§ **What this task involves**: Scan the entries below and return each line that contains "algorithm".

━━━ Input ━━━

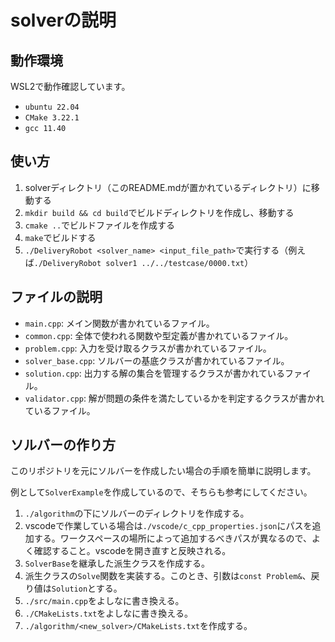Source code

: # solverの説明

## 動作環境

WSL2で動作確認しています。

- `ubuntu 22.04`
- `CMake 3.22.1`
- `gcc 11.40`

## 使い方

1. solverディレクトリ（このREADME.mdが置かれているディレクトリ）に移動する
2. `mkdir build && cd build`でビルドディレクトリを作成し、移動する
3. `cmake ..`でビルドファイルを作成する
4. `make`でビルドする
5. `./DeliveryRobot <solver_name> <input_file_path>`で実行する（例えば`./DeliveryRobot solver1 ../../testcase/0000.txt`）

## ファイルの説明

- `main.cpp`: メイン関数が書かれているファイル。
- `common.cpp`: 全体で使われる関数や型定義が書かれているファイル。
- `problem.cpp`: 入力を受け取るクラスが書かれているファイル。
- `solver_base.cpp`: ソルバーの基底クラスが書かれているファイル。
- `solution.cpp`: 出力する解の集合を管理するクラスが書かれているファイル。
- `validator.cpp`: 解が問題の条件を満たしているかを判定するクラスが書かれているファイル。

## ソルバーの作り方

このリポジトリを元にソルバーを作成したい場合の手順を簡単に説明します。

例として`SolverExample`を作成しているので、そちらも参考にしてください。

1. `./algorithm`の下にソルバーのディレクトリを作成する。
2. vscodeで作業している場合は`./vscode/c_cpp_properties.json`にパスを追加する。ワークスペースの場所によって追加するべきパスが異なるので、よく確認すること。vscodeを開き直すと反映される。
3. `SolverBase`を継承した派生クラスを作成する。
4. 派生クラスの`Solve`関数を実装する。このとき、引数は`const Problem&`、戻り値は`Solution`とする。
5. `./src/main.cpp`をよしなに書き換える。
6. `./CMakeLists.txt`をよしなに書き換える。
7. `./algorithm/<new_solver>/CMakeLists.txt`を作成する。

━━━

§ **Answer space**:
1. `./algorithm`の下にソルバーのディレクトリを作成する。
7. `./algorithm/<new_solver>/CMakeLists.txt`を作成する。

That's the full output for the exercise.